Operator Learning for Reconstructing Flow Fields from Sparse Measurements: an Energy Transformer Approach

TL;DR

The paper tackles reconstructing full fluid-flow fields from sparse measurements by introducing an operator-learning framework based on the Energy Transformer, a memory-inspired architecture that stores patterns as energy minima. By partitioning data into patches and using a patcher–detector pipeline, the method learns a reconstruction operator $\mathcal{R}$ that maps partial observations $\tilde{\mathcal{P}}$ to full fields $\mathcal{P}$ via a trainable tokenizer, Energy Transformer, and detokenizer. The ET combines a multi-head energy attention mechanism and a Hopfield network to form an energy function whose local minimizer yields the reconstructed tokens, enabling accurate reconstructions even with 90% missing data across multi-modal, noisy fluid datasets.

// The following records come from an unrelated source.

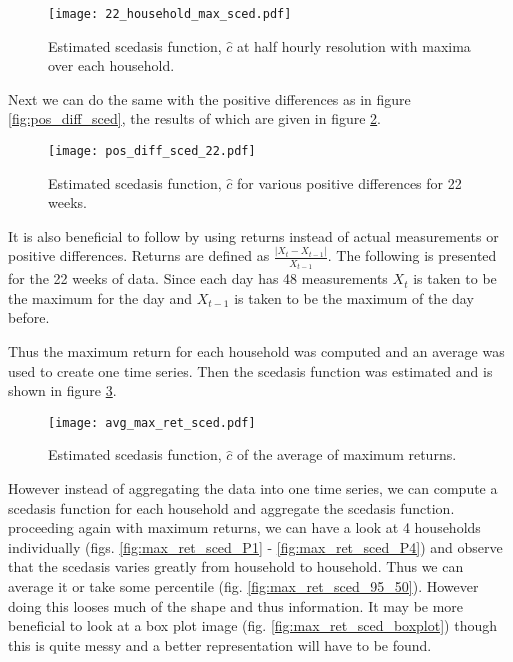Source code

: \documentclass[a4paper]{article}
\begin{document}
\begin{figure}
\centering
\texttt{[image: 22\_household\_max\_sced.pdf]}
\caption{\label{fig:mysced_hh_max_22} Estimated scedasis function, $\hat{c}$ at half hourly resolution with maxima over each household.}
\end{figure}

Next we can do the same with the positive differences as in figure \ref{fig:pos_diff_sced}, the results of which are given in figure \ref{fig:pos_diff_sced_22}.

\begin{figure}
\centering
\texttt{[image: pos\_diff\_sced\_22.pdf]}
\caption{\label{fig:pos_diff_sced_22} Estimated scedasis function, $\hat{c}$ for various positive differences for 22 weeks.}
\end{figure}

It is also beneficial to follow \cite{einmahl16} by using returns instead of actual measurements or positive differences. Returns are defined as $\frac{\left|X_t - X_{t-1}\right|}{X_{t-1}}$.  The following is presented for the 22 weeks of data. Since each day has 48 measurements $X_t$ is taken to be the maximum for the day and $X_{t-1}$ is taken to be the maximum of the day before.

Thus the maximum return for each household was computed and an average was used to create one time series. Then the scedasis function was estimated and is shown in figure \ref{fig:avg_max_ret_sced}.

\begin{figure}
\centering
\texttt{[image: avg\_max\_ret\_sced.pdf]}
\caption{\label{fig:avg_max_ret_sced} Estimated scedasis function, $\hat{c}$ of the average of maximum returns.}
\end{figure}


However instead of aggregating the data into one time series, we can compute a scedasis function for each household and aggregate the scedasis function. proceeding again with maximum returns, we can have a look at 4 households individually (figs. \ref{fig:max_ret_sced_P1} - \ref{fig:max_ret_sced_P4}) and observe that the scedasis varies greatly from household to household. Thus we can average it or take some percentile (fig. \ref{fig:max_ret_sced_95_50}). However doing this looses much of the shape and thus information. It may be more beneficial to look at a box plot image (fig. \ref{fig:max_ret_sced_boxplot}) though this is quite messy and a better representation will have to be found.
\end{document}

Across 2D vortex street, 2D jet, and 3D turbulent jet cases, the approach demonstrates competitive accuracy with relatively low training/inference costs on a single GPU, offering a practical reconstruction tool for fluid mechanics and potentially other engineering domains.

Abstract

Machine learning methods have shown great success in various scientific areas, including fluid mechanics. However, reconstruction problems, where full velocity fields must be recovered from partial observations, remain challenging. In this paper, we propose a novel operator learning framework for solving reconstruction problems by using the Energy Transformer (ET), an architecture inspired by associative memory models. We formulate reconstruction as a mapping from incomplete observed data to full reconstructed fields. The method is validated on three fluid mechanics examples using diverse types of data: (1) unsteady 2D vortex street in flow past a cylinder using simulation data; (2) high-speed under-expanded impinging supersonic jets impingement using Schlieren imaging; and (3) 3D turbulent jet flow using particle tracking. The results demonstrate the ability of ET to accurately reconstruct complex flow fields from highly incomplete data (90\% missing), even for noisy experimental measurements, with fast training and inference on a single GPU. This work provides a promising new direction for tackling reconstruction problems in fluid mechanics and other areas in mechanics, geophysics, weather prediction, and beyond.

Figures (16)

• Figure 1: Overview of the proposed workflow. The dashed arrows represent the operations that are only used in the training stage. (a) Patch and depatch operations. (b) Tokenize (blue arrow) and detokenize (green arrow) operation. (c) Reconstruction operation based on the Energy Transformer.
• Figure 2: ET block. (a) The structure of the ET block. (b) The update rule in the forward pass of the ET block.
• Figure 3: Signature of the 2D vortex street dataset: values of $u, v, p, T$ (horizontal velocity, vertical velocity, pressure and temperature) at the center of the domain versus the time. The red dashed line represents the split of training and test data. Periodicity can be observed in all components, which is characteristic of the vortex street.
• Figure 4: Training loss of the 2D vortex street example.
• Figure 5: Reconstruction results of a 2D vortex street flow at time step 90. Each row in the figure displays a different physical field of the flow. In each panel, the x-axis represents the horizontal spatial coordinate, while the y-axis represents the vertical spatial coordinate, with values in physical units relevant to the flow domain. The columns show (from left to right): (1) the full field, representing the original, high-resolution simulation data; (2) the observed field, displaying sparse measurements of the field, typically available from limited sensors or measurements; and (3) the reconstructed field, where the sparse observations have been processed by an algorithm to estimate the full field. The color in each plot represents the magnitude of each physical field, with warmer colors (e.g., red) indicating higher values and cooler colors (e.g., blue) indicating lower values. Time step 90 is chosen because it is in the test dataset and it captures a characteristic snapshot of the vortex street pattern, where complex flow structures are fully developed, making it a representative example for illustrating the algorithm's performance in reconstructing detailed flow features.